うーん、冒頭から延々と続くこのワンカットワンシーンごとき映像はやはりド肝を抜かれるわい。そうかまだこういう編集スタイルにも奥の手があったのだとおいらをニヤつかせる。
その映像表現もさることながら、この映画の意味深なところは映画と演劇との相容れない相違を強烈に暴いていることだ。
作品ではオーバー気味なE・ノートンにのたまわさせてはいるが(やはりイニャリトウも遠慮してる)、自分をさらけ出すことの意味を常に問い、闘っている演劇人と、人気回復の手段として演劇にしゃしゃり込んできたかってのちゃらい映画俳優との対比は辛辣だ。
そしてこの映画ではペン一つで演劇人を左右する無頓着な演劇批評家にまでその毒素は及んでいる。

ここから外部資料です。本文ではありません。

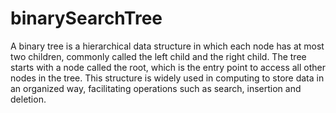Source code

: # binarySearchTree

A binary tree is a hierarchical data structure in which each node has at most two children, commonly called the left child and the right child. The tree starts with a node called the root, which is the entry point to access all other nodes in the tree. This structure is widely used in computing to store data in an organized way, facilitating operations such as search, insertion and deletion.
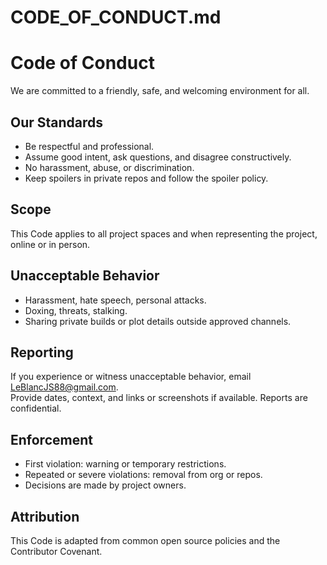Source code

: # CODE_OF_CONDUCT.md

# Code of Conduct

We are committed to a friendly, safe, and welcoming environment for all.

## Our Standards
- Be respectful and professional.
- Assume good intent, ask questions, and disagree constructively.
- No harassment, abuse, or discrimination.
- Keep spoilers in private repos and follow the spoiler policy.

## Scope
This Code applies to all project spaces and when representing the project, online or in person.

## Unacceptable Behavior
- Harassment, hate speech, personal attacks.
- Doxing, threats, stalking.
- Sharing private builds or plot details outside approved channels.

## Reporting
If you experience or witness unacceptable behavior, email LeBlancJS88@gmail.com.  
Provide dates, context, and links or screenshots if available. Reports are confidential.

## Enforcement
- First violation: warning or temporary restrictions.
- Repeated or severe violations: removal from org or repos.
- Decisions are made by project owners.

## Attribution
This Code is adapted from common open source policies and the Contributor Covenant.
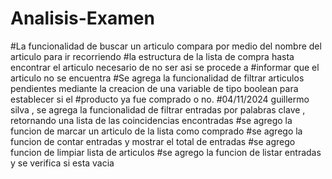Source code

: # Analisis-Examen
#La funcionalidad de buscar un articulo compara por medio del nombre del articulo para ir recorriendo
#la estructura de la lista de compra hasta encontrar el articulo necesario de no ser asi se procede a
#informar que el articulo no se encuentra
#Se agrega la funcionalidad de filtrar articulos pendientes mediante la creacion de una variable de tipo boolean para establecer si el
#producto ya fue comprado o no.
#04/11/2024 guillermo silva , se agrega la funcionalidad de filtrar entradas por palabras clave , retornando una lista de las coincidencias encontradas
#se agrego la funcion de marcar un articulo de la lista como comprado
#se agrego la funcion de contar entradas y mostrar el total de entradas
#se agrego funcion de limpiar lista de articulos
#se agrego la funcion de listar entradas y se verifica si esta vacia 



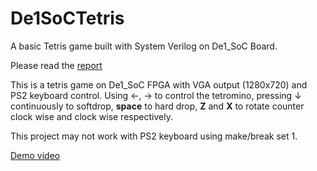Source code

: # De1SoCTetris
A basic Tetris game built with System Verilog on De1_SoC Board.

Please read the [report](./report/out/report.pdf)

This is a tetris game on De1_SoC FPGA with VGA output (1280x720) and PS2 keyboard control. Using &larr;, &rarr; to control the tetromino, pressing &darr; continuously to softdrop, **space** to hard drop, **Z** and **X** to rotate counter clock wise and clock wise respectively.

This project may not work with PS2 keyboard using make/break set 1.

[Demo video](https://youtu.be/FOlEjFTkeLo)
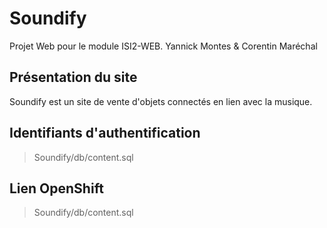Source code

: # Soundify

Projet Web pour le module ISI2-WEB.
Yannick Montes & Corentin Maréchal

## Présentation du site
Soundify est un site de vente d'objets connectés en lien avec la musique.

## Identifiants d'authentification
> Soundify/db/content.sql

## Lien OpenShift
> Soundify/db/content.sql
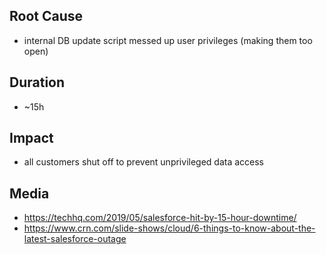 ## Root Cause

- internal DB update script messed up user privileges (making them too open)

## Duration

- ~15h

## Impact

- all customers shut off to prevent unprivileged data access

## Media

- https://techhq.com/2019/05/salesforce-hit-by-15-hour-downtime/
- https://www.crn.com/slide-shows/cloud/6-things-to-know-about-the-latest-salesforce-outage
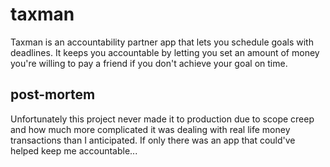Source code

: # taxman

Taxman is an accountability partner app that lets you schedule goals with deadlines. It keeps you accountable by letting you set an amount of money you're willing to pay a friend if you don't achieve your goal on time.

## post-mortem
Unfortunately this project never made it to production due to scope creep and how much more complicated it was dealing with real life money transactions than I anticipated. If only there was an app that could've helped keep me accountable...
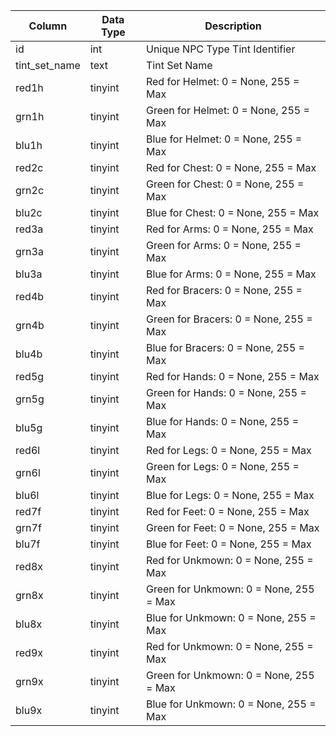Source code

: | Column        | Data Type | Description                            |
| ------------- | --------- | -------------------------------------- |
| id            | int       | Unique NPC Type Tint Identifier        |
| tint_set_name | text      | Tint Set Name                          |
| red1h         | tinyint   | Red for Helmet: 0 = None, 255 = Max    |
| grn1h         | tinyint   | Green for Helmet: 0 = None, 255 = Max  |
| blu1h         | tinyint   | Blue for Helmet: 0 = None, 255 = Max   |
| red2c         | tinyint   | Red for Chest: 0 = None, 255 = Max     |
| grn2c         | tinyint   | Green for Chest: 0 = None, 255 = Max   |
| blu2c         | tinyint   | Blue for Chest: 0 = None, 255 = Max    |
| red3a         | tinyint   | Red for Arms: 0 = None, 255 = Max      |
| grn3a         | tinyint   | Green for Arms: 0 = None, 255 = Max    |
| blu3a         | tinyint   | Blue for Arms: 0 = None, 255 = Max     |
| red4b         | tinyint   | Red for Bracers: 0 = None, 255 = Max   |
| grn4b         | tinyint   | Green for Bracers: 0 = None, 255 = Max |
| blu4b         | tinyint   | Blue for Bracers: 0 = None, 255 = Max  |
| red5g         | tinyint   | Red for Hands: 0 = None, 255 = Max     |
| grn5g         | tinyint   | Green for Hands: 0 = None, 255 = Max   |
| blu5g         | tinyint   | Blue for Hands: 0 = None, 255 = Max    |
| red6l         | tinyint   | Red for Legs: 0 = None, 255 = Max      |
| grn6l         | tinyint   | Green for Legs: 0 = None, 255 = Max    |
| blu6l         | tinyint   | Blue for Legs: 0 = None, 255 = Max     |
| red7f         | tinyint   | Red for Feet: 0 = None, 255 = Max      |
| grn7f         | tinyint   | Green for Feet: 0 = None, 255 = Max    |
| blu7f         | tinyint   | Blue for Feet: 0 = None, 255 = Max     |
| red8x         | tinyint   | Red for Unkmown: 0 = None, 255 = Max   |
| grn8x         | tinyint   | Green for Unkmown: 0 = None, 255 = Max |
| blu8x         | tinyint   | Blue for Unkmown: 0 = None, 255 = Max  |
| red9x         | tinyint   | Red for Unkmown: 0 = None, 255 = Max   |
| grn9x         | tinyint   | Green for Unkmown: 0 = None, 255 = Max |
| blu9x         | tinyint   | Blue for Unkmown: 0 = None, 255 = Max  |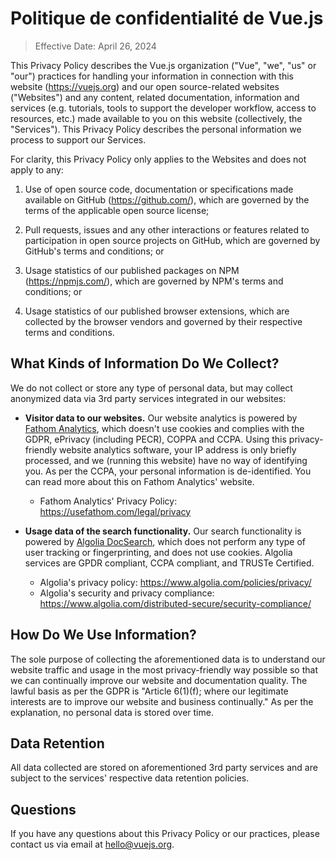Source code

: # Politique de confidentialité de Vue.js

> Effective Date: April 26, 2024

This Privacy Policy describes the Vue.js organization ("Vue", "we", "us" or "our") practices for handling your information in connection with this website (https://vuejs.org) and our open source-related websites ("Websites") and any content, related documentation, information and services (e.g. tutorials, tools to support the developer workflow, access to resources, etc.) made available to you on this website (collectively, the "Services"). This Privacy Policy describes the personal information we process to support our Services.

For clarity, this Privacy Policy only applies to the Websites and does not apply to any:

1. Use of open source code, documentation or specifications made available on GitHub (https://github.com/), which are governed by the terms of the applicable open source license;

2. Pull requests, issues and any other interactions or features related to participation in open source projects on GitHub, which are governed by GitHub's terms and conditions; or

3. Usage statistics of our published packages on NPM (https://npmjs.com/), which are governed by NPM's terms and conditions; or

4. Usage statistics of our published browser extensions, which are collected by the browser vendors and governed by their respective terms and conditions.

## What Kinds of Information Do We Collect?

We do not collect or store any type of personal data, but may collect anonymized data via 3rd party services integrated in our websites:

- **Visitor data to our websites.** Our website analytics is powered by [Fathom Analytics](https://usefathom.com/), which doesn't use cookies and complies with the GDPR, ePrivacy (including PECR), COPPA and CCPA. Using this privacy-friendly website analytics software, your IP address is only briefly processed, and we (running this website) have no way of identifying you. As per the CCPA, your personal information is de-identified. You can read more about this on Fathom Analytics' website.

  - Fathom Analytics' Privacy Policy: https://usefathom.com/legal/privacy

- **Usage data of the search functionality.** Our search functionality is powered by [Algolia DocSearch](https://docsearch.algolia.com/), which does not perform any type of user tracking or fingerprinting, and does not use cookies. Algolia services are GPDR compliant, CCPA compliant, and TRUSTe Certified.

  - Algolia's privacy policy: https://www.algolia.com/policies/privacy/
  - Algolia's security and privacy compliance: https://www.algolia.com/distributed-secure/security-compliance/

## How Do We Use Information?

The sole purpose of collecting the aforementioned data is to understand our website traffic and usage in the most privacy-friendly way possible so that we can continually improve our website and documentation quality. The lawful basis as per the GDPR is "Article 6(1)(f); where our legitimate interests are to improve our website and business continually." As per the explanation, no personal data is stored over time.

## Data Retention

All data collected are stored on aforementioned 3rd party services and are subject to the services' respective data retention policies.

## Questions

If you have any questions about this Privacy Policy or our practices, please contact us via email at hello@vuejs.org.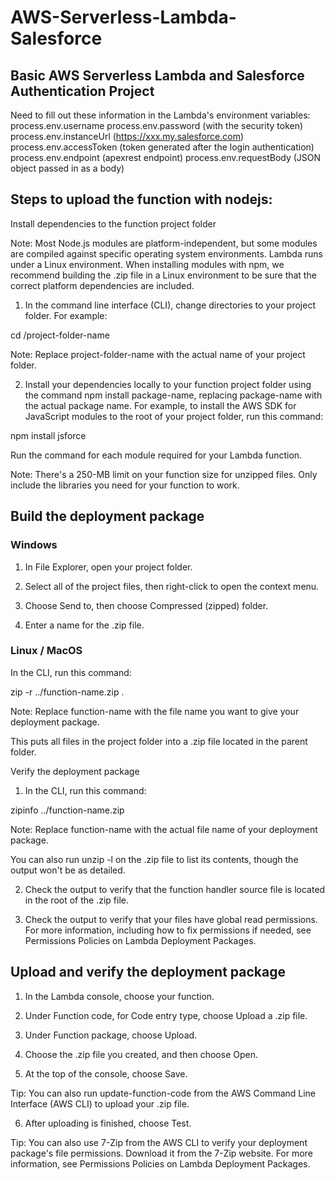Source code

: # AWS-Serverless-Lambda-Salesforce
## Basic AWS Serverless Lambda and Salesforce Authentication Project

Need to fill out these information in the Lambda's environment variables:
process.env.username
process.env.password (with the security token)
process.env.instanceUrl (https://xxx.my.salesforce.com)
process.env.accessToken (token generated after the login authentication)
process.env.endpoint (apexrest endpoint)
process.env.requestBody (JSON object passed in as a body)

## Steps to upload the function with nodejs:

Install dependencies to the function project folder

Note: Most Node.js modules are platform-independent, but some modules are compiled against specific operating system environments. Lambda runs under a Linux environment. When installing modules with npm, we recommend building the .zip file in a Linux environment to be sure that the correct platform dependencies are included.

1.    In the command line interface (CLI), change directories to your project folder. For example:

cd /project-folder-name

Note: Replace project-folder-name with the actual name of your project folder.

2.    Install your dependencies locally to your function project folder using the command npm install package-name, replacing package-name with the actual package name. For example, to install the AWS SDK for JavaScript modules to the root of your project folder, run this command:

npm install jsforce

Run the command for each module required for your Lambda function.

Note: There's a 250-MB limit on your function size for unzipped files. Only include the libraries you need for your function to work.

## Build the deployment package

### Windows

1.    In File Explorer, open your project folder.

2.    Select all of the project files, then right-click to open the context menu.

3.    Choose Send to, then choose Compressed (zipped) folder.

4.    Enter a name for the .zip file.

### Linux / MacOS

In the CLI, run this command:

zip -r ../function-name.zip .

Note: Replace function-name with the file name you want to give your deployment package.

This puts all files in the project folder into a .zip file located in the parent folder.

Verify the deployment package

1.    In the CLI, run this command:

zipinfo ../function-name.zip

Note: Replace function-name with the actual file name of your deployment package.

You can also run unzip -l on the .zip file to list its contents, though the output won't be as detailed.

2.    Check the output to verify that the function handler source file is located in the root of the .zip file.

3.    Check the output to verify that your files have global read permissions. For more information, including how to fix permissions if needed, see Permissions Policies on Lambda Deployment Packages.

## Upload and verify the deployment package

1.    In the Lambda console, choose your function.

2.    Under Function code, for Code entry type, choose Upload a .zip file.

3.    Under Function package, choose Upload.

4.    Choose the .zip file you created, and then choose Open.

5.    At the top of the console, choose Save.

Tip: You can also run update-function-code from the AWS Command Line Interface (AWS CLI) to upload your .zip file.

6.    After uploading is finished, choose Test.

Tip: You can also use 7-Zip from the AWS CLI to verify your deployment package's file permissions. Download it from the 7-Zip website. For more information, see Permissions Policies on Lambda Deployment Packages.
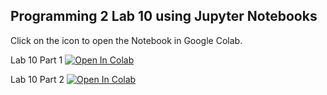 ## Programming 2 Lab 10 using Jupyter Notebooks

Click on the icon to open the Notebook in Google Colab.

Lab 10 Part 1
[![Open In Colab](https://colab.research.google.com/assets/colab-badge.svg)](https://colab.research.google.com/github/fatalaijon/lab10/blob/master/Lab10_NumPy1.ipynb)

Lab 10 Part 2
[![Open In Colab](https://colab.research.google.com/assets/colab-badge.svg)](https://colab.research.google.com/github/fatalaijon/lab10/blob/master/Lab10_NumPy2.ipynb)
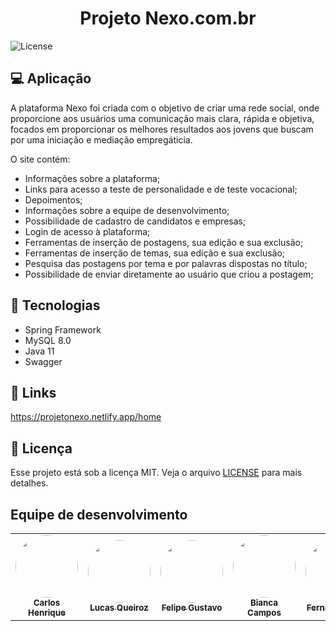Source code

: <h1 align="center">
    <b>Projeto Nexo</b>.com.br
</h1>
  <img alt="License" src="https://img.shields.io/badge/license-MIT-brightgreen">
</p>

## 💻 Aplicação

A plataforma Nexo foi criada com o objetivo de criar uma rede social, onde proporcione aos usuários uma comunicação mais clara, rápida e objetiva, focados em proporcionar os melhores resultados aos jovens que buscam por uma iniciação e mediação empregáticia.

O site contém:

* Informações sobre a plataforma;
* Links para acesso a teste de personalidade e de teste vocacional;
* Depoimentos;
* Informações sobre a equipe de desenvolvimento;
* Possibilidade de cadastro de candidatos e empresas;
* Login de acesso à plataforma;
* Ferramentas de inserção de postagens, sua edição e sua exclusão;
* Ferramentas de inserção de temas, sua edição e sua exclusão;
* Pesquisa das postagens por tema e por palavras dispostas no título;
* Possibilidade de enviar diretamente ao usuário que criou a postagem;


## 🚀 Tecnologias

* Spring Framework
* MySQL 8.0
* Java 11
* Swagger

## 🔗 Links

https://projetonexo.netlify.app/home

## 📝 Licença

Esse projeto está sob a licença MIT. Veja o arquivo [LICENSE](LICENSE) para mais detalhes.

## Equipe de desenvolvimento

<table>
  <tr>
    <td align="center"><a href="https://github.com/ccarmo"><img style="border-radius: 50%;" src="https://i.ibb.co/YNJwy25/IMG-2427.jpg" width="100px;" alt=""/><br /><sub><b>Carlos Henrique</b></sub></a><br/></td>
    <td align="center"><a href="https://github.com/Goncroz"><img style="border-radius: 50%;" src="https://i.ibb.co/TT3BNQc/IMG-2702.jpg" width="100px;" alt=""/><br /><sub><b>Lucas Queiroz</b></sub></a><br /></td>
    <td align="center"><a href="https://github.com/Felipe0059"><img style="border-radius: 50%;" src="https://i.ibb.co/0hpMmGS/IMG-2505.jpg" width="100px;" alt=""/><br /><sub><b>Felipe Gustavo</b></sub></a><br /></td>
    <td align="center"><a href="https://github.com/byankaa"><img style="border-radius: 50%;" src="https://i.ibb.co/fnqzQHj/IMG-2549.jpg" width="100px;" alt=""/><br /><sub><b>Bianca Campos</b></sub></a><br /></td>
    <td align="center"><a href="https://github.com/Fernanda2207"><img style="border-radius: 50%;" src="https://i.ibb.co/SVgkk4b/IMG-2535.jpg" width="100px;" alt=""/><br /><sub><b>Fernanda Silva</b></sub></a><br /></td>
  </tr>
</table>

一方(こちらのほうが重要なんだが)イニャリトウも何作目かでやはり81/2を映像で表現したくなったんだね。こればっかりは映画作家の病気みたいなもんだ。
映像で自分とは何か、なんて描こうととするのはもうかれこれ過去映画作家が何人もやってはいるが、こればっかりは表現者には面白いものなんだろうけれど、見させられる方(つまりは観客たち)からするとある意味迷惑千万なんですよ、と最近思えて来た。
でもこんな作品がアメリカで制作され(ある程度興行成績もいいのだろうか)、アカデミー賞まで獲ってしまうのが現代の不思議ならんとするところだ。(映画鑑賞後出口で、これがアカデミー賞かと嘆いていた老人がいたが、この映画でアカデミー賞を獲ったということが僕にはいい意味で驚かされる。最近こういう芸術映画っぽいのは敬遠されていたからネ、、)
とか言いつつ、僕は正直こういう映画は大好きなのである。ええ、カッコつけなく言っちゃいましょう。映画大好き人間ならこういう映画をどんどんほめちゃいましょうヨ。